I didn’t know that, thanks !
Still, I find the idea somehow more intriguing the other way around : a lone Native American possibly encountering Muslims in Eastern Europe in the times of Shakespeare. What a life he had…
I didn’t know that, thanks !
Still, I find the idea somehow more intriguing the other way around : a lone Native American possibly encountering Muslims in Eastern Europe in the times of Shakespeare. What a life he had…
I lost everything I’d had banked with the Templars. Then the Habsburgs defaulted on me, the lying ingrates. Tulips looked like a good investment at one point; not so much. I bet everything, everything that Bonaparte was going to win. I’d almost made it up again until 1929.

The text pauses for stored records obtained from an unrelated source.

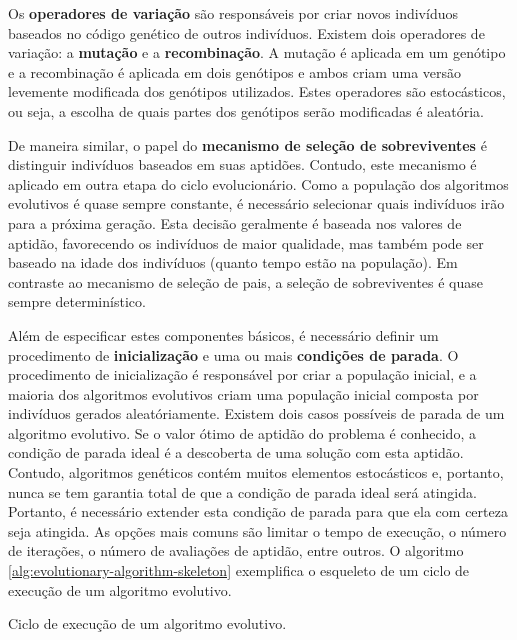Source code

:Os \textbf{operadores de variação} são responsáveis por criar novos indivíduos
baseados no código genético de outros indivíduos. Existem dois operadores de
variação: a \textbf{mutação} e a \textbf{recombinação}. A mutação é aplicada em
um genótipo e a recombinação é aplicada em dois genótipos e ambos criam uma
versão levemente modificada dos genótipos utilizados. Estes operadores são
estocásticos, ou seja, a escolha de quais partes dos genótipos serão modificadas
é aleatória.

De maneira similar, o papel do \textbf{mecanismo de seleção de sobreviventes} é
distinguir indivíduos baseados em suas aptidões. Contudo, este mecanismo é
aplicado em outra etapa do ciclo evolucionário. Como a população dos algoritmos
evolutivos é quase sempre constante, é necessário selecionar quais indivíduos
irão para a próxima geração. Esta decisão geralmente é baseada nos valores de
aptidão, favorecendo os indivíduos de maior qualidade, mas também pode ser
baseado na idade dos indivíduos (quanto tempo estão na população). Em contraste
ao mecanismo de seleção de pais, a seleção de sobreviventes é quase sempre
determinístico.

Além de especificar estes componentes básicos, é necessário definir um
procedimento de \textbf{inicialização} e uma ou mais \textbf{condições de
parada}. O procedimento de inicialização é responsável por criar a população
inicial, e a maioria dos algoritmos evolutivos criam uma população inicial
composta por indivíduos gerados aleatóriamente. Existem dois casos possíveis de
parada de um algoritmo evolutivo. Se o valor ótimo de aptidão do problema é
conhecido, a condição de parada ideal é a descoberta de uma solução com esta
aptidão. Contudo, algoritmos genéticos contém muitos elementos estocásticos e,
portanto, nunca se tem garantia total de que a condição de parada ideal será
atingida. Portanto, é necessário extender esta condição de parada para que ela
com certeza seja atingida. As opções mais comuns são limitar o tempo de
execução, o número de iterações, o número de avaliações de aptidão, entre
outros. O algoritmo \ref{alg:evolutionary-algorithm-skeleton} exemplifica o
esqueleto de um ciclo de execução de um algoritmo evolutivo.

\begin{algorithm}[h]
\begin{center}
	\begin{algorithmic}[1]
		\REPEAT
    \end{algorithmic}
\end{center}
\caption{Ciclo de execução de um algoritmo evolutivo.}
\label{alg:evolutionary-algorithm-skeleton}
\end{algorithm}

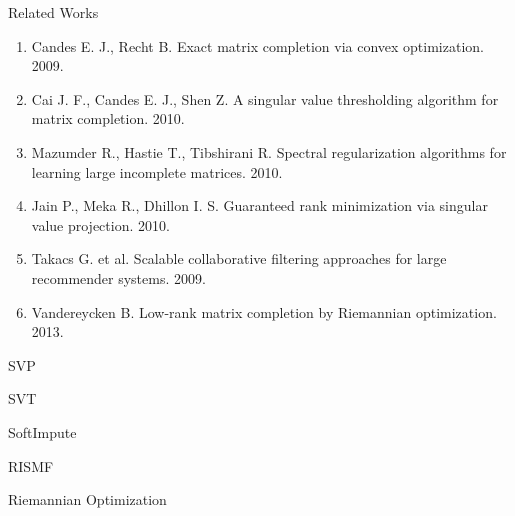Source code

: \documentclass{beamer}
\begin{document}
\begin{frame}{Related Works}
	\begin{enumerate}
		\item Candes E. J., Recht B. Exact matrix completion via convex optimization. 2009.
		\item Cai J. F., Candes E. J., Shen Z. A singular value thresholding algorithm for matrix completion. 2010.
		\item Mazumder R., Hastie T., Tibshirani R. Spectral regularization algorithms for learning large incomplete matrices. 2010.
		\item Jain P., Meka R., Dhillon I. S. Guaranteed rank minimization via singular value projection. 2010.
		\item Takacs G. et al. Scalable collaborative filtering approaches for large recommender systems. 2009.
		\item Vandereycken B. Low-rank matrix completion by Riemannian optimization. 2013.
	\end{enumerate}
\end{frame}%
\begin{frame}{SVP}
\end{frame}
\begin{frame}{SVT}
\end{frame}
\begin{frame}{SoftImpute}
\end{frame}
\begin{frame}{RISMF}
\end{frame}
\begin{frame}{Riemannian Optimization}
\end{frame}
\end{document}
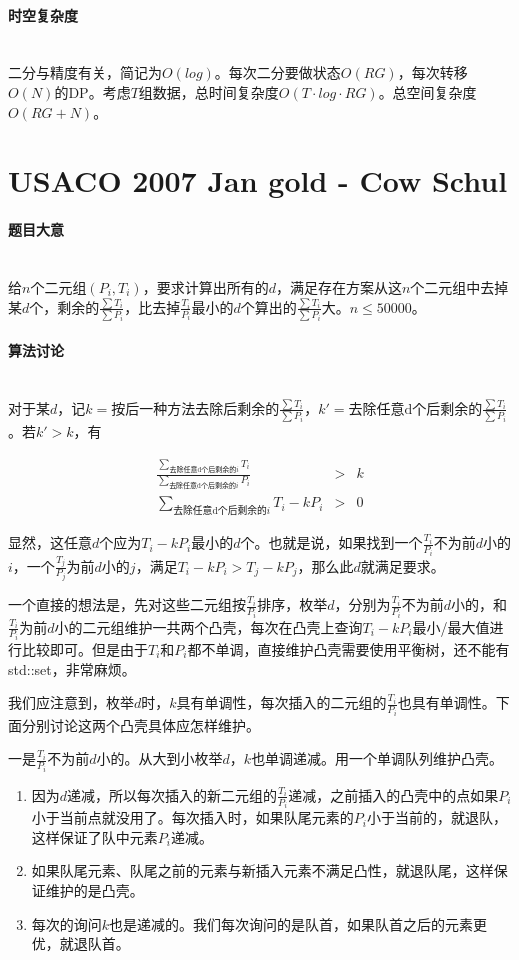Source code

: \documentclass[UTF8]{ctexart}
\newcommand{\myparagraph}[1]{\paragraph{#1}\mbox{}\\}
\theoremstyle{nonumberplain}
\begin{document}
		\myparagraph{时空复杂度}
		
			二分与精度有关，简记为$O(log)$。每次二分要做状态$O(RG)$，每次转移$O(N)$的DP。考虑$T$组数据，总时间复杂度$O(T \cdot log \cdot RG)$。总空间复杂度$O(RG+N)$。
	
	\section{USACO 2007 Jan gold - Cow Schul}
	
		\myparagraph{题目大意}
		
			给$n$个二元组$(P_i,T_i)$，要求计算出所有的$d$，满足存在方案从这$n$个二元组中去掉某$d$个，剩余的$\frac{\sum T_i}{\sum P_i}$，比去掉$\frac{T_i}{P_i}$最小的$d$个算出的$\frac{\sum T_i}{\sum P_i}$大。$n \leq 50000$。
		
		\myparagraph{算法讨论}
		
			对于某$d$，记$k=\mbox{按后一种方法去除后剩余的}\frac{\sum T_i}{\sum P_i}$，$k'=\mbox{去除任意d个后剩余的}\frac{\sum T_i}{\sum P_i}$。若$k'>k$，有
			
			$$\begin{aligned}
				\frac{\sum_{\mbox{去除任意d个后剩余的}i} T_i}{\sum_{\mbox{去除任意d个后剩余的}i} P_i}&>&k\\
				\sum_{\mbox{去除任意d个后剩余的}i}T_i-k P_i&>&0
			\end{aligned}$$
			
			显然，这任意$d$个应为$T_i-k P_i$最小的$d$个。也就是说，如果找到一个$\frac{T_i}{P_i}$不为前$d$小的$i$，一个$\frac{T_j}{P_j}$为前$d$小的$j$，满足$T_i-k P_i>T_j-k P_j$，那么此$d$就满足要求。
			
			一个直接的想法是，先对这些二元组按$\frac{T_i}{P_i}$排序，枚举$d$，分别为$\frac{T_i}{P_i}$不为前$d$小的，和$\frac{T_i}{P_i}$为前$d$小的二元组维护一共两个凸壳，每次在凸壳上查询$T_i-k P_i$最小/最大值进行比较即可。但是由于$T_i$和$P_i$都不单调，直接维护凸壳需要使用平衡树，还不能有std::set，非常麻烦。
			
			我们应注意到，枚举$d$时，$k$具有单调性，每次插入的二元组的$\frac{T_i}{P_i}$也具有单调性。下面分别讨论这两个凸壳具体应怎样维护。
			
			一是$\frac{T_i}{P_i}$不为前$d$小的。从大到小枚举$d$，$k$也单调递减。用一个单调队列维护凸壳。
			
			\begin{enumerate}
				\item 因为$d$递减，所以每次插入的新二元组的$\frac{T_i}{P_i}$递减，之前插入的凸壳中的点如果$P_i$小于当前点就没用了。每次插入时，如果队尾元素的$P_i$小于当前的，就退队，这样保证了队中元素$P_i$递减。
				\item 如果队尾元素、队尾之前的元素与新插入元素不满足凸性，就退队尾，这样保证维护的是凸壳。
				\item 每次的询问$k$也是递减的。我们每次询问的是队首，如果队首之后的元素更优，就退队首。
			\end{enumerate}
			
\end{document}
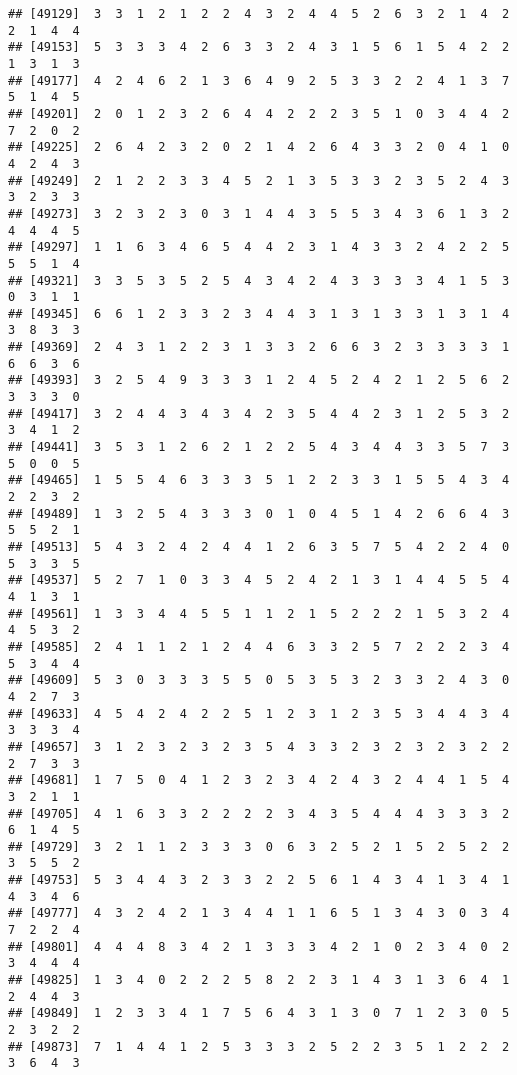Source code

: \documentclass[
]{article}
\begin{document}
\begin{verbatim}
## [49129]  3  3  1  2  1  2  2  4  3  2  4  4  5  2  6  3  2  1  4  2  2  1  4  4
## [49153]  5  3  3  3  4  2  6  3  3  2  4  3  1  5  6  1  5  4  2  2  1  3  1  3
## [49177]  4  2  4  6  2  1  3  6  4  9  2  5  3  3  2  2  4  1  3  7  5  1  4  5
## [49201]  2  0  1  2  3  2  6  4  4  2  2  2  3  5  1  0  3  4  4  2  7  2  0  2
## [49225]  2  6  4  2  3  2  0  2  1  4  2  6  4  3  3  2  0  4  1  0  4  2  4  3
## [49249]  2  1  2  2  3  3  4  5  2  1  3  5  3  3  2  3  5  2  4  3  3  2  3  3
## [49273]  3  2  3  2  3  0  3  1  4  4  3  5  5  3  4  3  6  1  3  2  4  4  4  5
## [49297]  1  1  6  3  4  6  5  4  4  2  3  1  4  3  3  2  4  2  2  5  5  5  1  4
## [49321]  3  3  5  3  5  2  5  4  3  4  2  4  3  3  3  3  4  1  5  3  0  3  1  1
## [49345]  6  6  1  2  3  3  2  3  4  4  3  1  3  1  3  3  1  3  1  4  3  8  3  3
## [49369]  2  4  3  1  2  2  3  1  3  3  2  6  6  3  2  3  3  3  3  1  6  6  3  6
## [49393]  3  2  5  4  9  3  3  3  1  2  4  5  2  4  2  1  2  5  6  2  3  3  3  0
## [49417]  3  2  4  4  3  4  3  4  2  3  5  4  4  2  3  1  2  5  3  2  3  4  1  2
## [49441]  3  5  3  1  2  6  2  1  2  2  5  4  3  4  4  3  3  5  7  3  5  0  0  5
## [49465]  1  5  5  4  6  3  3  3  5  1  2  2  3  3  1  5  5  4  3  4  2  2  3  2
## [49489]  1  3  2  5  4  3  3  3  0  1  0  4  5  1  4  2  6  6  4  3  5  5  2  1
## [49513]  5  4  3  2  4  2  4  4  1  2  6  3  5  7  5  4  2  2  4  0  5  3  3  5
## [49537]  5  2  7  1  0  3  3  4  5  2  4  2  1  3  1  4  4  5  5  4  4  1  3  1
## [49561]  1  3  3  4  4  5  5  1  1  2  1  5  2  2  2  1  5  3  2  4  4  5  3  2
## [49585]  2  4  1  1  2  1  2  4  4  6  3  3  2  5  7  2  2  2  3  4  5  3  4  4
## [49609]  5  3  0  3  3  3  5  5  0  5  3  5  3  2  3  3  2  4  3  0  4  2  7  3
## [49633]  4  5  4  2  4  2  2  5  1  2  3  1  2  3  5  3  4  4  3  4  3  3  3  4
## [49657]  3  1  2  3  2  3  2  3  5  4  3  3  2  3  2  3  2  3  2  2  2  7  3  3
## [49681]  1  7  5  0  4  1  2  3  2  3  4  2  4  3  2  4  4  1  5  4  3  2  1  1
## [49705]  4  1  6  3  3  2  2  2  2  3  4  3  5  4  4  4  3  3  3  2  6  1  4  5
## [49729]  3  2  1  1  2  3  3  3  0  6  3  2  5  2  1  5  2  5  2  2  3  5  5  2
## [49753]  5  3  4  4  3  2  3  3  2  2  5  6  1  4  3  4  1  3  4  1  4  3  4  6
## [49777]  4  3  2  4  2  1  3  4  4  1  1  6  5  1  3  4  3  0  3  4  7  2  2  4
## [49801]  4  4  4  8  3  4  2  1  3  3  3  4  2  1  0  2  3  4  0  2  3  4  4  4
## [49825]  1  3  4  0  2  2  2  5  8  2  2  3  1  4  3  1  3  6  4  1  2  4  4  3
## [49849]  1  2  3  3  4  1  7  5  6  4  3  1  3  0  7  1  2  3  0  5  2  3  2  2
## [49873]  7  1  4  4  1  2  5  3  3  3  2  5  2  2  3  5  1  2  2  2  3  6  4  3

\end{verbatim}
\end{document}
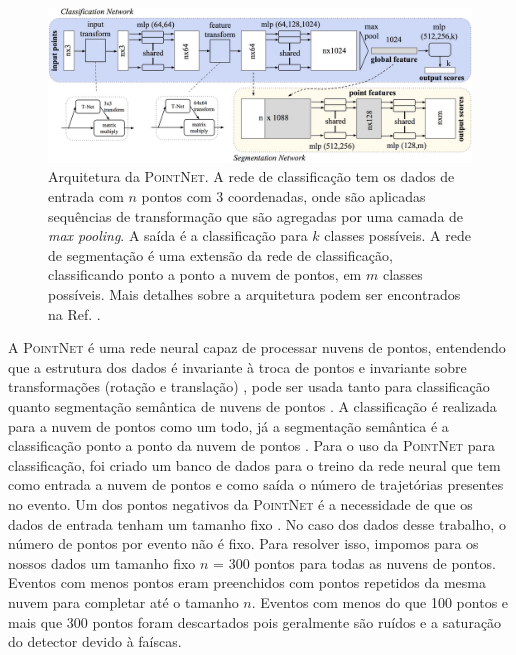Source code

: \documentclass[a4paper,12pt,oneside]{book}
\begin{document}
\begin{figure}[H]
    \centering
    \includegraphics[scale = 0.22]{figs/pointnet_arch.png}
    \caption{Arquitetura da \textsc{PointNet}. A rede de classificação tem os dados de entrada com $n$ pontos com 3 coordenadas, onde são aplicadas sequências de transformação que são agregadas por uma camada de \textit{max pooling}. A saída é a classificação para $k$ classes possíveis. A rede de segmentação é uma extensão da rede de classificação, classificando ponto a ponto a nuvem de pontos, em $m$ classes possíveis. Mais detalhes sobre a arquitetura podem ser encontrados na Ref. \cite{qi2016pointnet}.}
    \label{fig:aqr:pointnet}
\end{figure}

\par A \textsc{PointNet} é uma rede neural capaz de processar nuvens de pontos, entendendo que a estrutura dos dados é invariante à troca de pontos e invariante sobre transformações (rotação e translação) \cite{RF_pc}, pode ser usada tanto para classificação quanto segmentação semântica de nuvens de pontos \cite{qi2016pointnet}. A classificação é realizada para a nuvem de pontos como um todo, já a segmentação semântica é a classificação ponto a ponto da nuvem de pontos \cite{qi2016pointnet}. Para o uso da \textsc{PointNet} para classificação, foi criado um banco de dados para o treino da rede neural que tem como entrada a nuvem de pontos e como saída o número de trajetórias presentes no evento. Um dos pontos negativos da \textsc{PointNet} é a necessidade de que os dados de entrada tenham um tamanho fixo \cite{qi2016pointnet}. No caso dos dados desse trabalho, o número de pontos por evento não é  fixo. Para resolver isso, impomos para os nossos dados um tamanho fixo $n$ = 300 pontos para todas as nuvens de pontos. Eventos com menos pontos eram preenchidos com pontos repetidos da mesma nuvem para completar até o tamanho $n$. Eventos com menos do que 100 pontos e mais que 300 pontos foram descartados pois geralmente são ruídos e a saturação do detector devido à faíscas.
\end{document}
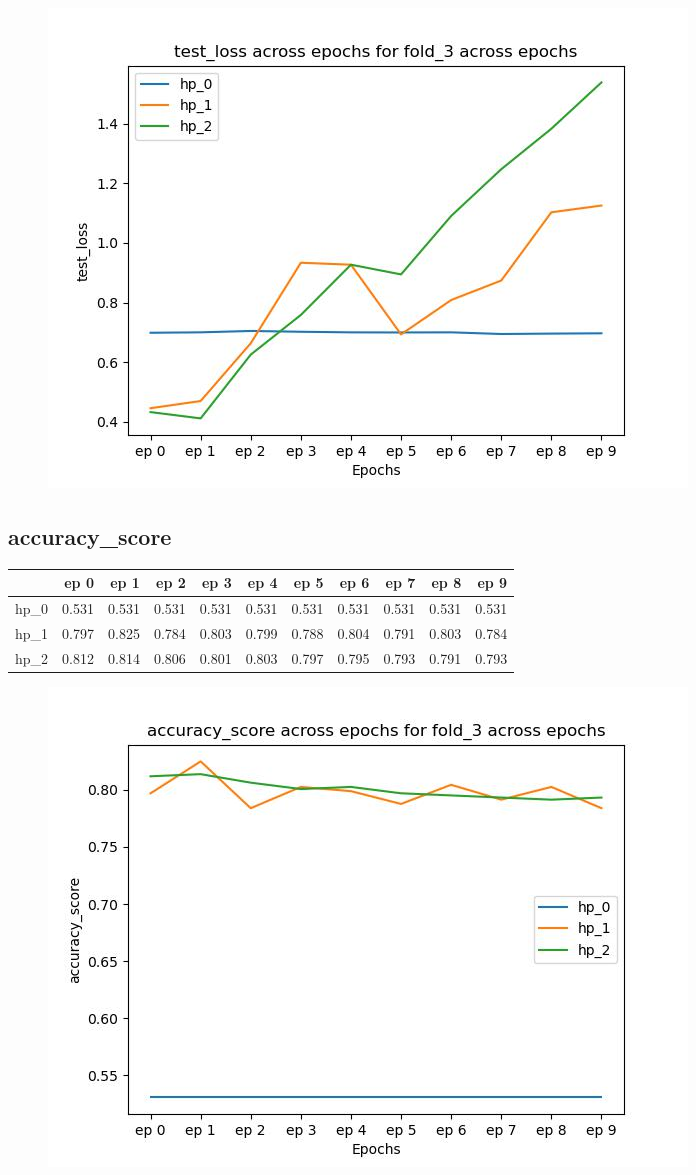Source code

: \documentclass{article}
\begin{document}
\begin{figure}[H]
\includegraphics[scale = 0.75]{fold_3/test_loss}
\end{figure}
\subsection{accuracy\_score}
\begin{tabular}{lrrrrrrrrrr}
\toprule
{} &   ep 0 &   ep 1 &   ep 2 &   ep 3 &   ep 4 &   ep 5 &   ep 6 &   ep 7 &   ep 8 &   ep 9 \\
\midrule
hp\_0 &  0.531 &  0.531 &  0.531 &  0.531 &  0.531 &  0.531 &  0.531 &  0.531 &  0.531 &  0.531 \\
hp\_1 &  0.797 &  0.825 &  0.784 &  0.803 &  0.799 &  0.788 &  0.804 &  0.791 &  0.803 &  0.784 \\
hp\_2 &  0.812 &  0.814 &  0.806 &  0.801 &  0.803 &  0.797 &  0.795 &  0.793 &  0.791 &  0.793 \\
\bottomrule
\end{tabular}

\begin{figure}[H]
\includegraphics[scale = 0.75]{fold_3/accuracy_score}
\end{figure}
\end{document}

Invest in bitcoin, when you get back on your feet.
I’m still waiting to cash in my Confederate war bonds.
Heh, I was inspired by the Tim Burton movie version of Dark Shadows: that someone could be centuries-old and have magic powers, yet instead of having become Empress of the planet was stuck running a cannery in Maine. Someone with those advantages would presumably have to have been jinxed by repeated financial ruin.
Alonzo B. Cee manufactured elevators in Brooklyn in the 1920s. He was known as “A B Cee.”
-=Link=-,l
Most everyone is aware that Jesse Owens won four gold medals at the 1936 Summer Olympics in Berlin as Adolf Hitler looked on. But today I learned that another American finished second behind Owens in the 200 meter race. That individual was Mack Robinson, who was the older brother of Jackie Robinson. Robinson’s time in the 200 meters broke the existing Olympic record, but of course Owens’ time set a new record.
Strange, but true:
The words “isle” and “island” are not etymologically related!
There is no way that’s true!
Looks it up. Slinks away quietly
Well, slightly related, in that the spelling shift of the Anglo-Saxon origin “island” was influenced by the similar spelling of the Latin-derived “isle”. Etymology can sometimes be a tree, rather than a chain.
LIkewise, “miniature” is unrelated to “minimum”, “minor”, and other words with the “mini-” or “min-” prefix. “Miniature” derives from an Italian word that means “a decorative image painted in a book or manuscript”. Since such images were usually small, the word sense shifted to refer to anything small.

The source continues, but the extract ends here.